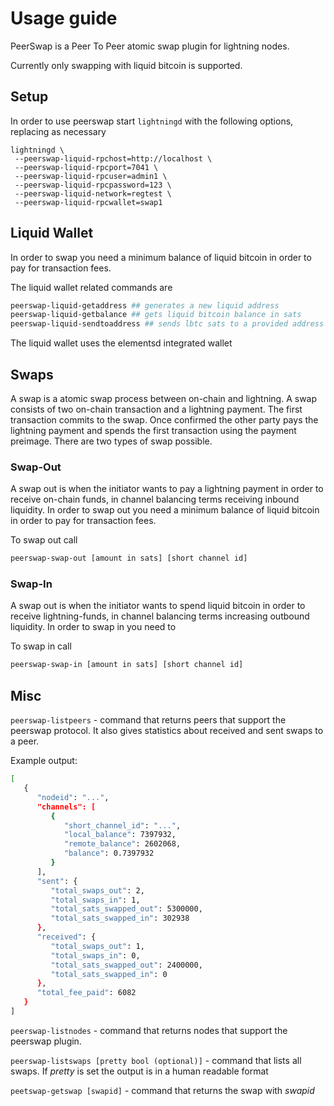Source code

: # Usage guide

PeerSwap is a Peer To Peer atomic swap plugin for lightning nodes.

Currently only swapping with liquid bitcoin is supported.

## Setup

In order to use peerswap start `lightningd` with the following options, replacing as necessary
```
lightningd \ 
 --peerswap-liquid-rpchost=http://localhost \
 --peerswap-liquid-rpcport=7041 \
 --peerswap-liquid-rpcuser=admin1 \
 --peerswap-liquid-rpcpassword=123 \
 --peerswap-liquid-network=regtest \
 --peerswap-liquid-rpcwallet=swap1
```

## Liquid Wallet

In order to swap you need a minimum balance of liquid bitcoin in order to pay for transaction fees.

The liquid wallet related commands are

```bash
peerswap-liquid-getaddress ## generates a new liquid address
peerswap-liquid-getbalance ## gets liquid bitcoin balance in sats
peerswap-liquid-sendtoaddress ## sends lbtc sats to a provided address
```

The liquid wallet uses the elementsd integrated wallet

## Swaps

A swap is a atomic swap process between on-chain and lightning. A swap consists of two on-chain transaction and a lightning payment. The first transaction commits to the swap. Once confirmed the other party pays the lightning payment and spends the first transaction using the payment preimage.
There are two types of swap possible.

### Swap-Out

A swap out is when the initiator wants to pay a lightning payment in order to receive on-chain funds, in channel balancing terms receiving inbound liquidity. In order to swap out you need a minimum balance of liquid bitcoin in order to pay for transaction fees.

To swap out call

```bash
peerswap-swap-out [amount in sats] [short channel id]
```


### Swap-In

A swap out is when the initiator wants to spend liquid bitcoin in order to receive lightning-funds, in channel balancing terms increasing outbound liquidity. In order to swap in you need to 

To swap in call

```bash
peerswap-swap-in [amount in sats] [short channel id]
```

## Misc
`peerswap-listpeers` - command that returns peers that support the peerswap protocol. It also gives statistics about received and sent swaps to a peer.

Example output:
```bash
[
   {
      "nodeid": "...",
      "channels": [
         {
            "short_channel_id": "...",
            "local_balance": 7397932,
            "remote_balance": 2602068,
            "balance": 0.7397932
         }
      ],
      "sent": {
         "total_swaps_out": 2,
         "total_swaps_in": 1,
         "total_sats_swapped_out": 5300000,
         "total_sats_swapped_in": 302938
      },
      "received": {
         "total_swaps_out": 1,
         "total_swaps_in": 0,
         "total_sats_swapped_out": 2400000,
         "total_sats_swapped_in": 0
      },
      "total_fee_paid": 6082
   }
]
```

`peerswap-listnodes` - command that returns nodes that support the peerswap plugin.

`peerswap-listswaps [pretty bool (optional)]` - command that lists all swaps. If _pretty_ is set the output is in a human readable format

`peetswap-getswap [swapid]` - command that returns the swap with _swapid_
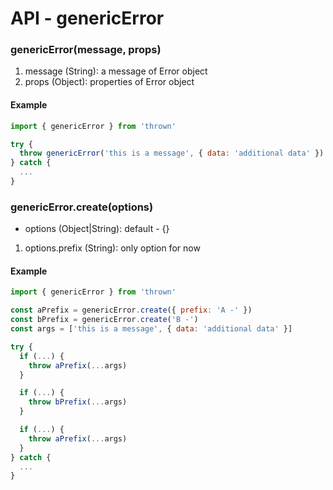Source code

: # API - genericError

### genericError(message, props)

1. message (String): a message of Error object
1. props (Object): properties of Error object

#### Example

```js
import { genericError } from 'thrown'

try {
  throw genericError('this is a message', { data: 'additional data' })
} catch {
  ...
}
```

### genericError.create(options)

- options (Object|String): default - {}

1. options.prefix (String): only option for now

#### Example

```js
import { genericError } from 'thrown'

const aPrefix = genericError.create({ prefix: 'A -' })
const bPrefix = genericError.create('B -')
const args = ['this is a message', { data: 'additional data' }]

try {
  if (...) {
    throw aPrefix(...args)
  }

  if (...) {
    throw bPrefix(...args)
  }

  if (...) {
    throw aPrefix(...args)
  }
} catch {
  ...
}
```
================
● TASK PROMPT: Omitting the images, output each record precisely as written.

● RESPONSE TO THE TASK:
Source code

: # Usage guide

PeerSwap is a Peer To Peer atomic swap plugin for lightning nodes.

Currently only swapping with liquid bitcoin is supported.

## Setup

In order to use peerswap start `lightningd` with the following options, replacing as necessary
```
lightningd \ 
 --peerswap-liquid-rpchost=http://localhost \
 --peerswap-liquid-rpcport=7041 \
 --peerswap-liquid-rpcuser=admin1 \
 --peerswap-liquid-rpcpassword=123 \
 --peerswap-liquid-network=regtest \
 --peerswap-liquid-rpcwallet=swap1
```

## Liquid Wallet

In order to swap you need a minimum balance of liquid bitcoin in order to pay for transaction fees.

The liquid wallet related commands are

```bash
peerswap-liquid-getaddress ## generates a new liquid address
peerswap-liquid-getbalance ## gets liquid bitcoin balance in sats
peerswap-liquid-sendtoaddress ## sends lbtc sats to a provided address
```

The liquid wallet uses the elementsd integrated wallet

## Swaps

A swap is a atomic swap process between on-chain and lightning. A swap consists of two on-chain transaction and a lightning payment. The first transaction commits to the swap. Once confirmed the other party pays the lightning payment and spends the first transaction using the payment preimage.
There are two types of swap possible.

### Swap-Out

A swap out is when the initiator wants to pay a lightning payment in order to receive on-chain funds, in channel balancing terms receiving inbound liquidity. In order to swap out you need a minimum balance of liquid bitcoin in order to pay for transaction fees.

To swap out call

```bash
peerswap-swap-out [amount in sats] [short channel id]
```


### Swap-In

A swap out is when the initiator wants to spend liquid bitcoin in order to receive lightning-funds, in channel balancing terms increasing outbound liquidity. In order to swap in you need to 

To swap in call

```bash
peerswap-swap-in [amount in sats] [short channel id]
```

## Misc
`peerswap-listpeers` - command that returns peers that support the peerswap protocol. It also gives statistics about received and sent swaps to a peer.

Example output:
```bash
[
   {
      "nodeid": "...",
      "channels": [
         {
            "short_channel_id": "...",
            "local_balance": 7397932,
            "remote_balance": 2602068,
            "balance": 0.7397932
         }
      ],
      "sent": {
         "total_swaps_out": 2,
         "total_swaps_in": 1,
         "total_sats_swapped_out": 5300000,
         "total_sats_swapped_in": 302938
      },
      "received": {
         "total_swaps_out": 1,
         "total_swaps_in": 0,
         "total_sats_swapped_out": 2400000,
         "total_sats_swapped_in": 0
      },
      "total_fee_paid": 6082
   }
]
```

`peerswap-listnodes` - command that returns nodes that support the peerswap plugin.

`peerswap-listswaps [pretty bool (optional)]` - command that lists all swaps. If _pretty_ is set the output is in a human readable format

`peetswap-getswap [swapid]` - command that returns the swap with _swapid_
Source code

: # API - genericError

### genericError(message, props)

1. message (String): a message of Error object
1. props (Object): properties of Error object

#### Example

```js
import { genericError } from 'thrown'

try {
  throw genericError('this is a message', { data: 'additional data' })
} catch {
  ...
}
```

### genericError.create(options)

- options (Object|String): default - {}

1. options.prefix (String): only option for now

#### Example

```js
import { genericError } from 'thrown'

const aPrefix = genericError.create({ prefix: 'A -' })
const bPrefix = genericError.create('B -')
const args = ['this is a message', { data: 'additional data' }]

try {
  if (...) {
    throw aPrefix(...args)
  }

  if (...) {
    throw bPrefix(...args)
  }

  if (...) {
    throw aPrefix(...args)
  }
} catch {
  ...
}
```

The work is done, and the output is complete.